ACTIVITY: Find every line in the entries that holds the string "http" and report it.

=-=-=

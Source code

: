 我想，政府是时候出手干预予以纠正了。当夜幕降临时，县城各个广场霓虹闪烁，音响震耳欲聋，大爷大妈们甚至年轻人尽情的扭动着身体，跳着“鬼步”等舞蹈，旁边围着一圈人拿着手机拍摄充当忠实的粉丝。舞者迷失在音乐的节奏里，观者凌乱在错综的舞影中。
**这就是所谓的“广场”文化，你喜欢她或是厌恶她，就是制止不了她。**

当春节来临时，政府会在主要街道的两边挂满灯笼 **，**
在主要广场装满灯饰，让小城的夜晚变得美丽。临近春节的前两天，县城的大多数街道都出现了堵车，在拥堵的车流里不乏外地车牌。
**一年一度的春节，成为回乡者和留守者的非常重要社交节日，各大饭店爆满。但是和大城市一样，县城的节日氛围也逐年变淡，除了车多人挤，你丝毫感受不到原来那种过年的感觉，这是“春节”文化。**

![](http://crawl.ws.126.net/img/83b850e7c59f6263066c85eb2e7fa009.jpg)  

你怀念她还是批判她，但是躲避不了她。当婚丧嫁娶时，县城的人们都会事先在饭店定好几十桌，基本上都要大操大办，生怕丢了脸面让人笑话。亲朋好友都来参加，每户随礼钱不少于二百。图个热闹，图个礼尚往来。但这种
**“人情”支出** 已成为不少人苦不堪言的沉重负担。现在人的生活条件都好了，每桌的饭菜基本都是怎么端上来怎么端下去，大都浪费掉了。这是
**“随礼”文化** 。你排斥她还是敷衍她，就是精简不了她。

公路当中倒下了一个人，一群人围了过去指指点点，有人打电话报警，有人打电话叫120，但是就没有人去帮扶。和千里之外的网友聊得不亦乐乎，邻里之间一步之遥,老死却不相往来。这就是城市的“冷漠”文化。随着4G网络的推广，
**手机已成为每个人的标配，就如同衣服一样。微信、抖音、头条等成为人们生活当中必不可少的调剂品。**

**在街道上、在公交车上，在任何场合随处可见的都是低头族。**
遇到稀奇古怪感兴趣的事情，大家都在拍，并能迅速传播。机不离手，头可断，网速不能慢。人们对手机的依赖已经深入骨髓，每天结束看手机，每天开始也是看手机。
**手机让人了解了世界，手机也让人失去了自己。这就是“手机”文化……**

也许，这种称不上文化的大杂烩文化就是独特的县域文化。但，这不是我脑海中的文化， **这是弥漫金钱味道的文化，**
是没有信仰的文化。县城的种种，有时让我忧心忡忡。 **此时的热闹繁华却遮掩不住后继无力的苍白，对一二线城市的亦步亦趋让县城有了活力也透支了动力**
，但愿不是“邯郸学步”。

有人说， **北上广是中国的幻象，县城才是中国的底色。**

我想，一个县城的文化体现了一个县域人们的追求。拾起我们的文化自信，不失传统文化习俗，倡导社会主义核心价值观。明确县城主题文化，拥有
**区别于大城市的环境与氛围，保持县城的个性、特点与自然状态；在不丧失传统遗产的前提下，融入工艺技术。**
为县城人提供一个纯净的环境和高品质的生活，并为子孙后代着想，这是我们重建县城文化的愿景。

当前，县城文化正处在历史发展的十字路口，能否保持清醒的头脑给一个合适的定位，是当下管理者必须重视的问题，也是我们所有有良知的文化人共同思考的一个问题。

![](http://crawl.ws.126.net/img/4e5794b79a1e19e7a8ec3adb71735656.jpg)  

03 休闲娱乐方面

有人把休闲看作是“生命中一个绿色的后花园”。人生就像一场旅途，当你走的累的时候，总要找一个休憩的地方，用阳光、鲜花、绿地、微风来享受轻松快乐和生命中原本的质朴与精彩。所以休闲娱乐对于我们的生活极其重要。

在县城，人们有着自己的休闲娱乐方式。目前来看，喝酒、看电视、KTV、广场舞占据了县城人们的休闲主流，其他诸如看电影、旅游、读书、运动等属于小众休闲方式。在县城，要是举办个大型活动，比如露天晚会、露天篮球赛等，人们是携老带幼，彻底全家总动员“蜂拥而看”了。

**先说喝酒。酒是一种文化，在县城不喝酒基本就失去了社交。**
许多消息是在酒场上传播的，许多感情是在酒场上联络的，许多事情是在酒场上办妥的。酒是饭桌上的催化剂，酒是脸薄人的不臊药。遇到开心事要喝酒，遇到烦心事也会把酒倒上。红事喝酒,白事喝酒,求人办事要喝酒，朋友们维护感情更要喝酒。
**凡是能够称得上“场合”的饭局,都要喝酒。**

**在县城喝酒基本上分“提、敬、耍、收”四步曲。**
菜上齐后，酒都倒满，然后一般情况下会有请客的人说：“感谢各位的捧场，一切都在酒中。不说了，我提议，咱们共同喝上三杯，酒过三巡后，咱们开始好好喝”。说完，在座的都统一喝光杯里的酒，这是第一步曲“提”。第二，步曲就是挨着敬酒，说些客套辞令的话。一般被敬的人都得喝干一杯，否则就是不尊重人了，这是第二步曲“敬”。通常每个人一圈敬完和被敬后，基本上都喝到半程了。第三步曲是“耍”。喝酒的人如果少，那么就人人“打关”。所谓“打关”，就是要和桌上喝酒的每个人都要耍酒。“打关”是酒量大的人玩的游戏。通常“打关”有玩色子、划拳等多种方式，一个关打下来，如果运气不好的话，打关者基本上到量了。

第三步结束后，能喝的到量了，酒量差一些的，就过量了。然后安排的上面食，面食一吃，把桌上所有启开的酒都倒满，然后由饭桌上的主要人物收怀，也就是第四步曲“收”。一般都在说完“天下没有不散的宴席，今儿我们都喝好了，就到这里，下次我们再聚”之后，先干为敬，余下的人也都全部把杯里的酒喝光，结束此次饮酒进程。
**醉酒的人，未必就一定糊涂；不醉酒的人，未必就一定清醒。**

=-=-=

ANSWER TO THE EXERCISE:
![](http://crawl.ws.126.net/img/83b850e7c59f6263066c85eb2e7fa009.jpg)  
![](http://crawl.ws.126.net/img/4e5794b79a1e19e7a8ec3adb71735656.jpg)  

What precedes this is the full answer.